Stored items from a collection:
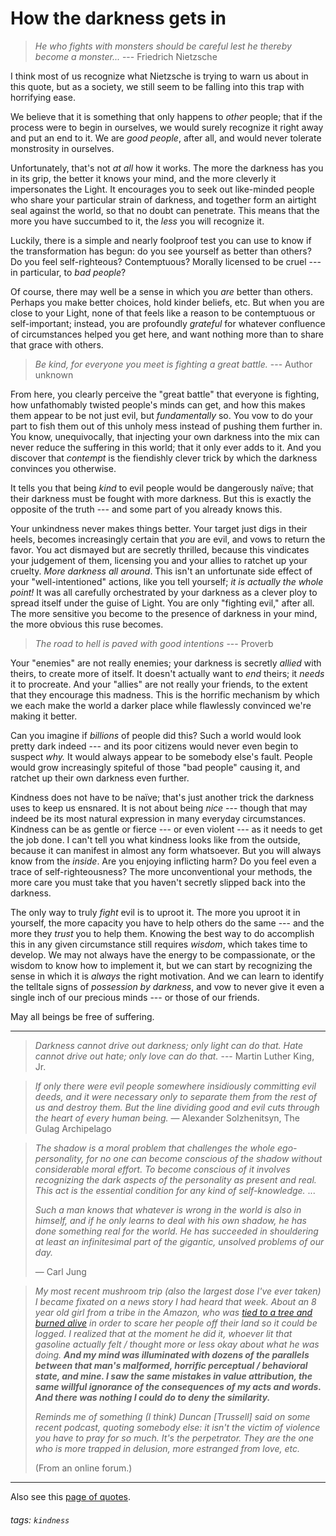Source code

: # How the darkness gets in

> _He who fights with monsters should be careful lest he thereby become a monster..._ --- Friedrich Nietzsche

I think most of us recognize what Nietzsche is trying to warn us about in this quote, but as a society, we still seem to be falling into this trap with horrifying ease.

We believe that it is something that only happens to _other_ people; that if the process were to begin in ourselves, we would surely recognize it right away and put an end to it. We are _good people_, after all, and would never tolerate monstrosity in ourselves.

Unfortunately, that's not _at all_ how it works. The more the darkness has you in its grip, the better it knows your mind, and the more cleverly it impersonates the Light. It encourages you to seek out like-minded people who share your particular strain of darkness, and together form an airtight seal against the world, so that no doubt can penetrate. This means that the more you have succumbed to it, the _less_ you will recognize it.

Luckily, there is a simple and nearly foolproof test you can use to know if the transformation has begun: do you see yourself as better than others? Do you feel self-righteous? Contemptuous? Morally licensed to be cruel --- in particular, to _bad people_?

Of course, there may well be a sense in which you _are_ better than others. Perhaps you make better choices, hold kinder beliefs, etc. But when you are close to your Light, none of that feels like a reason to be contemptuous or self-important; instead, you are profoundly _grateful_ for whatever confluence of circumstances helped you get here, and want nothing more than to share that grace with others.

> *Be kind, for everyone you meet is fighting a great battle.* --- Author unknown
 
From here, you clearly perceive the "great battle" that everyone is fighting, how unfathomably twisted people's minds can get, and how this makes them appear to be not just evil, but _fundamentally_ so. You vow to do your part to fish them out of this unholy mess instead of pushing them further in. You know, unequivocally, that injecting your own darkness into the mix can never reduce the suffering in this world; that it only ever adds to it. And you discover that _contempt_ is the fiendishly clever trick by which the darkness convinces you otherwise.

It tells you that being _kind_ to evil people would be dangerously naïve; that their darkness must be fought with more darkness. But this is exactly the opposite of the truth --- and some part of you already knows this.

Your unkindness never makes things better. Your target just digs in their heels, becomes increasingly certain that _you_ are evil, and vows to return the favor. You act dismayed but are secretly thrilled, because this vindicates your judgement of them, licensing you and your allies to ratchet up your cruelty. _More darkness all around_. This isn't an unfortunate side effect of your "well-intentioned" actions, like you tell yourself; _it is actually the whole point!_ It was all carefully orchestrated by your darkness as a clever ploy to spread itself under the guise of Light. You are only "fighting evil," after all. The more sensitive you become to the presence of darkness in your mind, the more obvious this ruse becomes.

> _The road to hell is paved with good intentions_ --- Proverb

Your "enemies" are not really enemies; your darkness is secretly _allied_ with theirs, to create more of itself. It doesn't actually want to _end_ theirs; it _needs_ it to procreate. And your "allies" are not really your friends, to the extent that they encourage this madness. This is the horrific mechanism by which we each make the world a darker place while flawlessly convinced we're making it better. 

Can you imagine if _billions_ of people did this? Such a world would look pretty dark indeed --- and its poor citizens would never even begin to suspect _why._ It would always appear to be somebody else's fault. People would grow increasingly spiteful of those "bad people" causing it, and ratchet up their own darkness even further. 

Kindness does not have to be naïve; that's just another trick the darkness uses to keep us ensnared. It is not about being _nice_ --- though that may indeed be its most natural expression in many everyday circumstances. Kindness can be as gentle or fierce --- or even violent --- as it needs to get the job done. I can't tell you what kindness looks like from the outside, because it can manifest in almost any form whatsoever. But you will always know from the _inside_. Are you enjoying inflicting harm? Do you feel even a trace of self-righteousness? The more unconventional your methods, the more care you must take that you haven't secretly slipped back into the darkness.

The only way to truly _fight_ evil is to uproot it. The more you uproot it in yourself, the more capacity you have to help others do the same --- and the more they _trust_ you to help them. Knowing the best way to do accomplish this in any given circumstance still requires _wisdom_, which takes time to develop. We may not always have the energy to be compassionate, or the wisdom to know how to implement it, but we can start by recognizing the sense in which it is _always_ the right motivation. And we can learn to identify the telltale signs of _possession by darkness_, and vow to never give it even a single inch of our precious minds --- or those of our friends.

May all beings be free of suffering.

---

> *Darkness cannot drive out darkness; only light can do that. Hate cannot drive out hate; only love can do that.* --- Martin Luther King, Jr.

> *If only there were evil people somewhere insidiously committing evil deeds, and it were necessary only to separate them from the rest of us and destroy them. But the line dividing good and evil cuts through the heart of every human being.* — Alexander Solzhenitsyn, The Gulag Archipelago

> *The shadow is a moral problem that challenges the whole ego-personality, for no one can become conscious of the shadow without considerable moral effort. To become conscious of it involves recognizing the dark aspects of the personality as present and real. This act is the essential condition for any kind of self-knowledge.*  ...
>
> *Such a man knows that whatever is wrong in the world is also in himself, and if he only learns to deal with his own shadow, he has done something real for the world. He has succeeded in shouldering at least an infinitesimal part of the gigantic, unsolved problems of our day.*
>
> — Carl Jung

> *My most recent mushroom trip (also the largest dose I've ever taken) I became fixated on a news story I had heard that week. About an 8 year old girl from a tribe in the Amazon, who was [tied to a tree and burned alive](https://www.survivalinternational.org/news/8033) in order to scare her people off their land so it could be logged. I realized that at the moment he did it, whoever lit that gasoline actually felt / thought more or less okay about what he was doing. **And my mind was illuminated with dozens of the parallels between that man's malformed, horrific perceptual / behavioral state, and mine. I saw the same mistakes in value attribution, the same willful ignorance of the consequences of my acts and words. And there was nothing I could do to deny the similarity.***
>
> *Reminds me of something (I think) Duncan [Trussell] said on some recent podcast, quoting somebody else: it isn't the victim of violence you have to pray for so much. It's the perpetrator. They are the one who is more trapped in delusion, more estranged from love, etc.*
>
> (From an online forum.)

---

Also see this [page of quotes](https://hackmd.io/@monktastic/radical-kindness-quotes).

###### tags: `kindness`
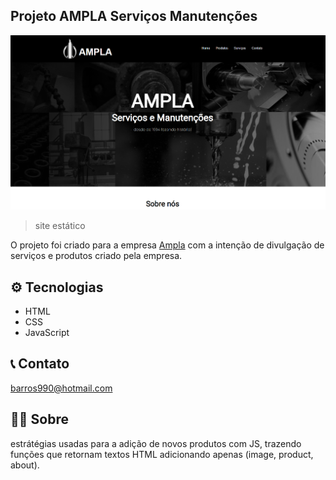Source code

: ## Projeto AMPLA Serviços Manutenções

<img src="image/img-layout.png" alt="imagem do layout da ampla">

> site estático

O projeto foi criado para a empresa <a href="https://amplasm.com/">Ampla</a> com a intenção de divulgação de serviços e produtos criado pela empresa.

## ⚙ Tecnologias

- HTML
- CSS
- JavaScript

## 📞 Contato
barros990@hotmail.com

## 👨‍💻 Sobre
estrátégias usadas para a adição de novos produtos com JS, trazendo funções que retornam textos HTML adicionando apenas (image, product, about).
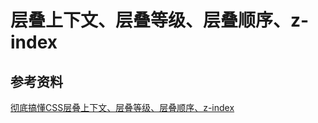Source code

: # 层叠上下文、层叠等级、层叠顺序、z-index

## 参考资料

[彻底搞懂CSS层叠上下文、层叠等级、层叠顺序、z-index](https://juejin.im/post/5b876f86518825431079ddd6#comment)
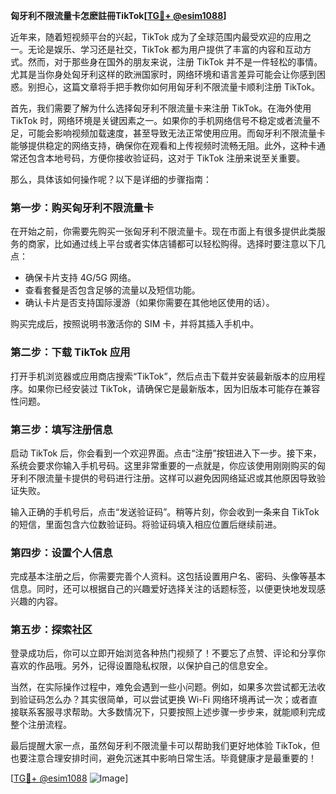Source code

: **匈牙利不限流量卡怎麽註冊TikTok[[TG💪+ @esim1088](https://t.me/s/esim1088)]**

近年来，随着短视频平台的兴起，TikTok 成为了全球范围内最受欢迎的应用之一。无论是娱乐、学习还是社交，TikTok 都为用户提供了丰富的内容和互动方式。然而，对于那些身在国外的朋友来说，注册 TikTok 并不是一件轻松的事情。尤其是当你身处匈牙利这样的欧洲国家时，网络环境和语言差异可能会让你感到困惑。别担心，这篇文章将手把手教你如何用匈牙利不限流量卡顺利注册 TikTok。

首先，我们需要了解为什么选择匈牙利不限流量卡来注册 TikTok。在海外使用 TikTok 时，网络环境是关键因素之一。如果你的手机网络信号不稳定或者流量不足，可能会影响视频加载速度，甚至导致无法正常使用应用。而匈牙利不限流量卡能够提供稳定的网络支持，确保你在观看和上传视频时流畅无阻。此外，这种卡通常还包含本地号码，方便你接收验证码，这对于 TikTok 注册来说至关重要。

那么，具体该如何操作呢？以下是详细的步骤指南：

### 第一步：购买匈牙利不限流量卡

在开始之前，你需要先购买一张匈牙利不限流量卡。现在市面上有很多提供此类服务的商家，比如通过线上平台或者实体店铺都可以轻松购得。选择时要注意以下几点：
- 确保卡片支持 4G/5G 网络。
- 查看套餐是否包含足够的流量以及短信功能。
- 确认卡片是否支持国际漫游（如果你需要在其他地区使用的话）。

购买完成后，按照说明书激活你的 SIM 卡，并将其插入手机中。

### 第二步：下载 TikTok 应用

打开手机浏览器或应用商店搜索“TikTok”，然后点击下载并安装最新版本的应用程序。如果你已经安装过 TikTok，请确保它是最新版本，因为旧版本可能存在兼容性问题。

### 第三步：填写注册信息

启动 TikTok 后，你会看到一个欢迎界面。点击“注册”按钮进入下一步。接下来，系统会要求你输入手机号码。这里非常重要的一点就是，你应该使用刚刚购买的匈牙利不限流量卡提供的号码进行注册。这样可以避免因网络延迟或其他原因导致验证失败。

输入正确的手机号后，点击“发送验证码”。稍等片刻，你会收到一条来自 TikTok 的短信，里面包含六位数验证码。将验证码填入相应位置后继续前进。

### 第四步：设置个人信息

完成基本注册之后，你需要完善个人资料。这包括设置用户名、密码、头像等基本信息。同时，还可以根据自己的兴趣爱好选择关注的话题标签，以便更快地发现感兴趣的内容。

### 第五步：探索社区

登录成功后，你可以立即开始浏览各种热门视频了！不要忘了点赞、评论和分享你喜欢的作品哦。另外，记得设置隐私权限，以保护自己的信息安全。

当然，在实际操作过程中，难免会遇到一些小问题。例如，如果多次尝试都无法收到验证码怎么办？其实很简单，可以尝试更换 Wi-Fi 网络环境再试一次；或者直接联系客服寻求帮助。大多数情况下，只要按照上述步骤一步步来，就能顺利完成整个注册流程。

最后提醒大家一点，虽然匈牙利不限流量卡可以帮助我们更好地体验 TikTok，但也要注意合理安排时间，避免沉迷其中影响日常生活。毕竟健康才是最重要的！

[[TG💪+ @esim1088](https://t.me/s/esim1088) ![Image](https://i.postimg.cc/4NQfJmqS/Snipaste-2025-05-13-00-14-12.png)]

WHAT TO WORK ON → Every line of the entries above that contains the word "层叠等级" must be tallied, and the number alone reported.

EXERCISE OUTPUT → 2